Hypoxia refers to low oxygen conditions. Normally, 20.9% of the gas in the atmosphere is oxygen. The partial pressure of oxygen in the atmosphere is 20.9% of the total barometric pressure. In water, oxygen levels are much lower, approximately 7 ppm or 0.0007% in good quality water, and fluctuate locally depending on the presence of photosynthetic organisms and relative distance to the surface (if there is more oxygen in the air, it will diffuse across the partial pressure gradient).

Atmospheric hypoxia
Atmospheric hypoxia occurs naturally at high altitudes. Total atmospheric pressure decreases as altitude increases, causing a lower partial pressure of oxygen, which is defined as hypobaric hypoxia.
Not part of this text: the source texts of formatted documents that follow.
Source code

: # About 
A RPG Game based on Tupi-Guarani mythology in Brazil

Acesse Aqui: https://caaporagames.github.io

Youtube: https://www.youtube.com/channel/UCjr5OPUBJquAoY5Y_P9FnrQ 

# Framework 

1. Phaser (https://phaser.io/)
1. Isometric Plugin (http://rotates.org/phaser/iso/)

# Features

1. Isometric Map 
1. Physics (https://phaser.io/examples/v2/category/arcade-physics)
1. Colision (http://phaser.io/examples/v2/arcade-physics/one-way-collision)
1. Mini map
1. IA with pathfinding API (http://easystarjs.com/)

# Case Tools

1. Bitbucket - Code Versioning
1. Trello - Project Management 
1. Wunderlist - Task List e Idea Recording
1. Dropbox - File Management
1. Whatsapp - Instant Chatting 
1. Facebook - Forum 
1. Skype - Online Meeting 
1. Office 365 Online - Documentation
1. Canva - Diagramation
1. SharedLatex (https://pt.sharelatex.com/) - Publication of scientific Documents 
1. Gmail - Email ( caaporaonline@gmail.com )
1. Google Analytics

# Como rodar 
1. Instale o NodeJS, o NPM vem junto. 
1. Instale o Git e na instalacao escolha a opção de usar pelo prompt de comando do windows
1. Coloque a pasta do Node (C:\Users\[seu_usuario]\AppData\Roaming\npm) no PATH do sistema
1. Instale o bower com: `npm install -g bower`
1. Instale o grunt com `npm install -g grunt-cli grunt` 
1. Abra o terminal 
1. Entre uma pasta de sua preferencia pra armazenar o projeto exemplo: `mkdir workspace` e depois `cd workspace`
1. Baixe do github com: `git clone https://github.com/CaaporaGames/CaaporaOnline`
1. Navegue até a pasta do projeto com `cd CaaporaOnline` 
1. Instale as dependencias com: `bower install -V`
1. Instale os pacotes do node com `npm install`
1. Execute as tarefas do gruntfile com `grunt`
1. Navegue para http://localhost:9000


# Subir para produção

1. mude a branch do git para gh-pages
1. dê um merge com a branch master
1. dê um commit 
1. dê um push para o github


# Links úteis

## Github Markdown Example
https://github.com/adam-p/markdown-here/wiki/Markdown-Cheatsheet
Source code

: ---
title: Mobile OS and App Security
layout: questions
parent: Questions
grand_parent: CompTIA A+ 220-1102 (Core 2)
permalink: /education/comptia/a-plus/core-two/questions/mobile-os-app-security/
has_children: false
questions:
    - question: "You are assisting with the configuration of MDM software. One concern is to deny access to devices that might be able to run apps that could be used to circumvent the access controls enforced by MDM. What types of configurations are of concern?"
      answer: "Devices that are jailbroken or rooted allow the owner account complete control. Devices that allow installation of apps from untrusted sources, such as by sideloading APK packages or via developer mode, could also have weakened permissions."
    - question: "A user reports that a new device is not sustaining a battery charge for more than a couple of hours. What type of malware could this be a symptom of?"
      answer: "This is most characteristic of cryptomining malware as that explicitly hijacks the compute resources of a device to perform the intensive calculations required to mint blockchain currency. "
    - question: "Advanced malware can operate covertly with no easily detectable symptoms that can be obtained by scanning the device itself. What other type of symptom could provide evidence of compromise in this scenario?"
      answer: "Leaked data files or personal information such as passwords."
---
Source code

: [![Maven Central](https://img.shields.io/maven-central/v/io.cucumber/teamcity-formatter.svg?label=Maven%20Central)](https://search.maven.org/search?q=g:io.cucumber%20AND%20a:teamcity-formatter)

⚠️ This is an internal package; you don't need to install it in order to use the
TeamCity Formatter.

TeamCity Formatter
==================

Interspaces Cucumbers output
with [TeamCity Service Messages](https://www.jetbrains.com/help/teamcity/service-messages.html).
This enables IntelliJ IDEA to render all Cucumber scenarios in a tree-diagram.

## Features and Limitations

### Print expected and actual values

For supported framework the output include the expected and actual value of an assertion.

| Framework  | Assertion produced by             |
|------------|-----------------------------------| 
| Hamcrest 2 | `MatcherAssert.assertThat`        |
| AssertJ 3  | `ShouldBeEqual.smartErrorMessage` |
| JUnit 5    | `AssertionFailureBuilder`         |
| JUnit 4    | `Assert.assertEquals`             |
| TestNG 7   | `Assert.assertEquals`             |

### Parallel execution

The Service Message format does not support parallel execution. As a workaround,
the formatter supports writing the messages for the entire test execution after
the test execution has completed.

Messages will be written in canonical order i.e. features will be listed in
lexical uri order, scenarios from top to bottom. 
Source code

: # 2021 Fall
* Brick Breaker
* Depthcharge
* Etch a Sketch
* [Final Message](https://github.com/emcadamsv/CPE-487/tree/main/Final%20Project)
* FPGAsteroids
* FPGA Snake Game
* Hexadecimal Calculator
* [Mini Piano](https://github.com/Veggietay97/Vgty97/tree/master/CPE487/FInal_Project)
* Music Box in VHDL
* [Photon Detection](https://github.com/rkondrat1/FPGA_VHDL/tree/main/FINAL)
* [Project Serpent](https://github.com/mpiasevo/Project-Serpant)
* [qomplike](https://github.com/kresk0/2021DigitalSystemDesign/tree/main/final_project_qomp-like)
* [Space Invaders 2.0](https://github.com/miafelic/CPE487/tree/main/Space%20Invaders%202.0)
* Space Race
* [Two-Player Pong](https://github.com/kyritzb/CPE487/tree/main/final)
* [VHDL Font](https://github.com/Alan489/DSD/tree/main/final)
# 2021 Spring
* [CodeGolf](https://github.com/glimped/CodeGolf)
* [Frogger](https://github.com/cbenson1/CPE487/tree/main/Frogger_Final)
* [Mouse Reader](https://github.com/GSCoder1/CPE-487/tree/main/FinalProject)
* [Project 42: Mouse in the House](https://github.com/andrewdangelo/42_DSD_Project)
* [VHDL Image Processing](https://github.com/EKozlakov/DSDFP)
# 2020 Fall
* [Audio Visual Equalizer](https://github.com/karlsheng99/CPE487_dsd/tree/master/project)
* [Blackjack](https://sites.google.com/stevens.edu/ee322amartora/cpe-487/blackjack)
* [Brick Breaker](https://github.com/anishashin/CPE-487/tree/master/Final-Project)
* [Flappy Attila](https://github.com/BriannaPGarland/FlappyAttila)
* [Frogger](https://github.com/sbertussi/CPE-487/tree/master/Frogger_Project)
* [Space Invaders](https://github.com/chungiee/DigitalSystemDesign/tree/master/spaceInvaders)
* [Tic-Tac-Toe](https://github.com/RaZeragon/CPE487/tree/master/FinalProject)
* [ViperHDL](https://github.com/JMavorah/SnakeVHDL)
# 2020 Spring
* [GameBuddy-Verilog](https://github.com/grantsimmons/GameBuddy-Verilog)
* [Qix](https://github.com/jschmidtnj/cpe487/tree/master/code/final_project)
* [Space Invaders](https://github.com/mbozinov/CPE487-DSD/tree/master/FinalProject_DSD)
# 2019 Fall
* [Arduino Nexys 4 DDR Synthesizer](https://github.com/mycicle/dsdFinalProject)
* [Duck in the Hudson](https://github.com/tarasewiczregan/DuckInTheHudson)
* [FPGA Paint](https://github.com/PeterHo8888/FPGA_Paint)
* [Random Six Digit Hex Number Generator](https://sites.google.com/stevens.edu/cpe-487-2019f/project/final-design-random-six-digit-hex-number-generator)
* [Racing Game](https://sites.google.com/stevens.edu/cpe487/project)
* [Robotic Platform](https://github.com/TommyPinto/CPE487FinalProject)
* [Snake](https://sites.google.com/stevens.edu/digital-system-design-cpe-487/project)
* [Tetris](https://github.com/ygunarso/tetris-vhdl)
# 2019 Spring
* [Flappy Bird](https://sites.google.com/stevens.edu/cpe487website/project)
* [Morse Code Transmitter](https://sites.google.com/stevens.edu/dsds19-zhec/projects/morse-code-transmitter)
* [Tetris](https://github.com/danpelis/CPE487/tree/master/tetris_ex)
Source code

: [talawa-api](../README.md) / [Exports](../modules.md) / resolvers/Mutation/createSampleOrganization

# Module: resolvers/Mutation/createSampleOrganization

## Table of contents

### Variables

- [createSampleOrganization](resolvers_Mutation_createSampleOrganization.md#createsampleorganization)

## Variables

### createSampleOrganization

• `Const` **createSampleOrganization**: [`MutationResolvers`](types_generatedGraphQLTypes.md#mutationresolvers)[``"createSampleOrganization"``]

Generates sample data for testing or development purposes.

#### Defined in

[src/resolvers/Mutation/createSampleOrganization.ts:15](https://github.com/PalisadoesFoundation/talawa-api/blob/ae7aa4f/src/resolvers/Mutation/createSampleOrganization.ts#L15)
Oxygen remains at 20.9% of the total gas mixture, differing from hypoxic hypoxia, where the percentage of oxygen in the air (or blood) is decreased. This is common in the sealed burrows of some subterranean animals, such as blesmols. Atmospheric hypoxia is also the basis of altitude training, which is a standard part of training for elite athletes. Several companies mimic hypoxia using normobaric artificial atmosphere.

Aquatic hypoxia

Oxygen depletion is a phenomenon that occurs in aquatic environments as dissolved oxygen (DO; molecular oxygen dissolved in the water) becomes reduced in concentration to a point where it becomes detrimental to aquatic organisms living in the system. Dissolved oxygen is typically expressed as a percentage of the oxygen that would dissolve in the water at the prevailing temperature and salinity (both of which affect the solubility of oxygen in water; see oxygen saturation and underwater). An aquatic system lacking dissolved oxygen (0% saturation) is termed anaerobic, reducing, or anoxic; a system with low concentration—in the range between 1 and 30% saturation—is called hypoxic or dysoxic. Most fish cannot live below 30% saturation since they rely on oxygen to derive energy from their nutrients. Hypoxia leads to impaired reproduction of remaining fish via endocrine disruption. A "healthy" aquatic environment should seldom experience less than 80% saturation. The exaerobic zone is found at the boundary of anoxic and hypoxic zones.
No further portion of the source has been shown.